Moving defendants are Martin Horn, Donald Vaughn, Dave DiGugliemo, G. Olinger, Ernie Bello, Mike Cappo, and Mary Canino. The remaining defendants — T.A. Chwasciewski, Mary Ann Williams, and Ronald Wilson — are deceased. On April 23, 2004, plaintiff was granted leave to substitute the personal representatives of the decedents' estates. Plaintiff did not do so as to Chwasciewski or Wilson, see Mark Mitchell Notes of Testimony, dated August 18, 2004, at 38-39. Plaintiff agreed to dismiss as to Williams, see N.T. at 37, 164. These two sets of claims will be dismissed.
This court sua sponte previously dismissed plaintiff's claims as frivolous, Order, September 29, 1998. On appeal, the Court of Appeals reversed, finding
If Mitchell were not provided grievance forms (a fact that needs to be determined by the District Court on remand), he has exhausted the available administrative remedies on his conditions-of-confinement claim as required by § 1997e(a). In any event, he has stated a nonfrivolous retaliation claim. On remand, the District Court should also determine whether Mitchell has been subjected to 'atypical and significant hardship' implicating a protected liberty interest that triggers due process rights at his disciplinary hearing, and, if so, whether those rights were violated. Finally, he is given the opportunity to amend his complaint to allege physical injury within the meaning of § 1997e(e). If the amended complaint alleges physical injury, the District Court must determine whether it is more than de minimis as a prerequesite to asserting emotional injury.Mitchell v.
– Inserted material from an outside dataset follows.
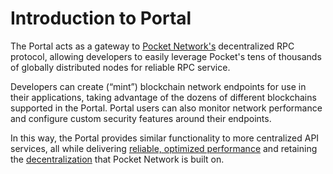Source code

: # Introduction to Portal

The Portal acts as a gateway to [Pocket Network's](https://www.pokt.network/) decentralized RPC protocol, allowing developers to easily leverage Pocket's tens of thousands of globally distributed nodes for reliable RPC service.

Developers can create (“mint”) blockchain network endpoints for use in their applications, taking advantage of the dozens of different blockchains supported in the Portal. Portal users can also monitor network performance and configure custom security features around their endpoints.

In this way, the Portal provides similar functionality to more centralized API services, all while delivering [reliable, optimized performance](https://www.blog.pokt.network/rpc-service-and-the-rpc-trilemma/) and retaining the [decentralization](https://www.blog.pokt.network/demystifying-rpc-nodes-why-decentralization-matters/) that Pocket Network is built on.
Horn, 318 F.3d 523, 536 (3d Cir. 2003).
"A grant of summary judgment is appropriate 'if the pleadings, depositions, answers to interrogatories and admissions on file, together with the affidavits, if any, show that there is no genuine issue as to any material fact, and that the moving party is entitled to judgment as a matter of law.'" Bensel v. Allied Pilots Ass'n, 2004 WL 2382076, at *3 (3d Cir., Oct. 26, 2004).
A. Retaliation
Plaintiff's retaliation claim is asserted only against defendant Wilson, the deceased correctional officer, who is alleged to have planted drugs in plaintiff's space in retaliation for plaintiff's complaints about him. Amended Complaint, ¶ 62. However, neither Wilson nor his personal representative was served with the complaint or the amended complaint. Consequently, the claim will be dismissed with prejudice, Fed.R.Civ.P. 4(m).
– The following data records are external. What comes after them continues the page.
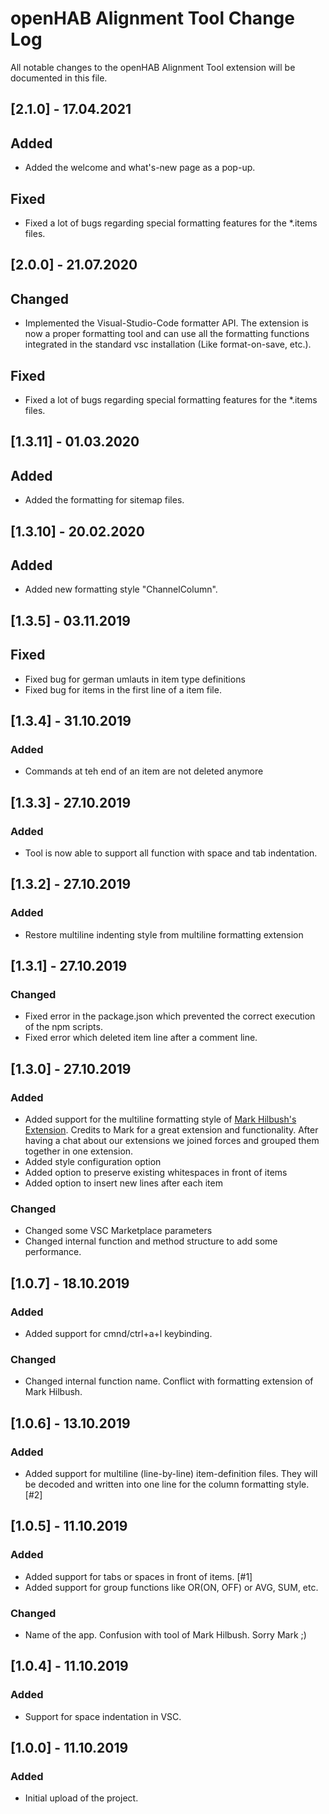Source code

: # openHAB Alignment Tool Change Log

All notable changes to the openHAB Alignment Tool extension will be documented in this file.

## [2.1.0] - 17.04.2021

## Added

-    Added the welcome and what's-new page as a pop-up.

## Fixed

-    Fixed a lot of bugs regarding special formatting features for the \*.items files.


## [2.0.0] - 21.07.2020

## Changed

-    Implemented the Visual-Studio-Code formatter API. The extension is now a proper formatting tool and can use all the formatting functions integrated in the standard vsc installation (Like format-on-save, etc.).

## Fixed

-    Fixed a lot of bugs regarding special formatting features for the \*.items files.

## [1.3.11] - 01.03.2020

## Added

-    Added the formatting for sitemap files.

## [1.3.10] - 20.02.2020

## Added

-    Added new formatting style "ChannelColumn".

## [1.3.5] - 03.11.2019

## Fixed

-    Fixed bug for german umlauts in item type definitions
-    Fixed bug for items in the first line of a item file.

## [1.3.4] - 31.10.2019

### Added

-    Commands at teh end of an item are not deleted anymore

## [1.3.3] - 27.10.2019

### Added

-    Tool is now able to support all function with space and tab indentation.

## [1.3.2] - 27.10.2019

### Added

-    Restore multiline indenting style from multiline formatting extension

## [1.3.1] - 27.10.2019

### Changed

-    Fixed error in the package.json which prevented the correct execution of the npm scripts.
-    Fixed error which deleted item line after a comment line.

## [1.3.0] - 27.10.2019

### Added

-    Added support for the multiline formatting style of [Mark Hilbush's Extension](https://github.com/mhilbush/openhab-formatter). Credits to Mark for a great extension and functionality. After having a chat about our extensions we joined forces and grouped them together in one extension.
-    Added style configuration option
-    Added option to preserve existing whitespaces in front of items
-    Added option to insert new lines after each item

### Changed

-    Changed some VSC Marketplace parameters
-    Changed internal function and method structure to add some performance.

## [1.0.7] - 18.10.2019

### Added

-    Added support for cmnd/ctrl+a+l keybinding.

### Changed

-    Changed internal function name. Conflict with formatting extension of Mark Hilbush.

## [1.0.6] - 13.10.2019

### Added

-    Added support for multiline (line-by-line) item-definition files. They will be decoded and written into one line for the column formatting style. [#2]

## [1.0.5] - 11.10.2019

### Added

-    Added support for tabs or spaces in front of items. [#1]
-    Added support for group functions like OR(ON, OFF) or AVG, SUM, etc.

### Changed

-    Name of the app. Confusion with tool of Mark Hilbush. Sorry Mark ;)

## [1.0.4] - 11.10.2019

### Added

-    Support for space indentation in VSC.

## [1.0.0] - 11.10.2019

### Added

-    Initial upload of the project.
B. Infliction of emotional distress
Following issuance of the appellate reversal, plaintiff filed an amended complaint so as to allege a physical injury within the requirements of 42 U.S.C. § 1997e(e). Such injury may be "less-than-significant-but-[must be]-more-than- de-minimis."Mitchell, 318 F.3d at 536. According to the amended complaint, plaintiff, as a result of being placed in a cell unfit for human habitation, had "severe stomach aches, severe headaches, severe dehydration, loss of weight, severe itching, due to the inability to take his prescribed medication, nausea, physical weakness and blurred vision." Amended Complaint, ¶ 65. In his deposition, plaintiff testified that he experienced these problems during the four days in which he was in the unfit cell, that during this time, a nurse came by and left his medication (which he could not take because he could not drink the water), and that the problems subsided after the cell was cleaned. N.T. at 156-59.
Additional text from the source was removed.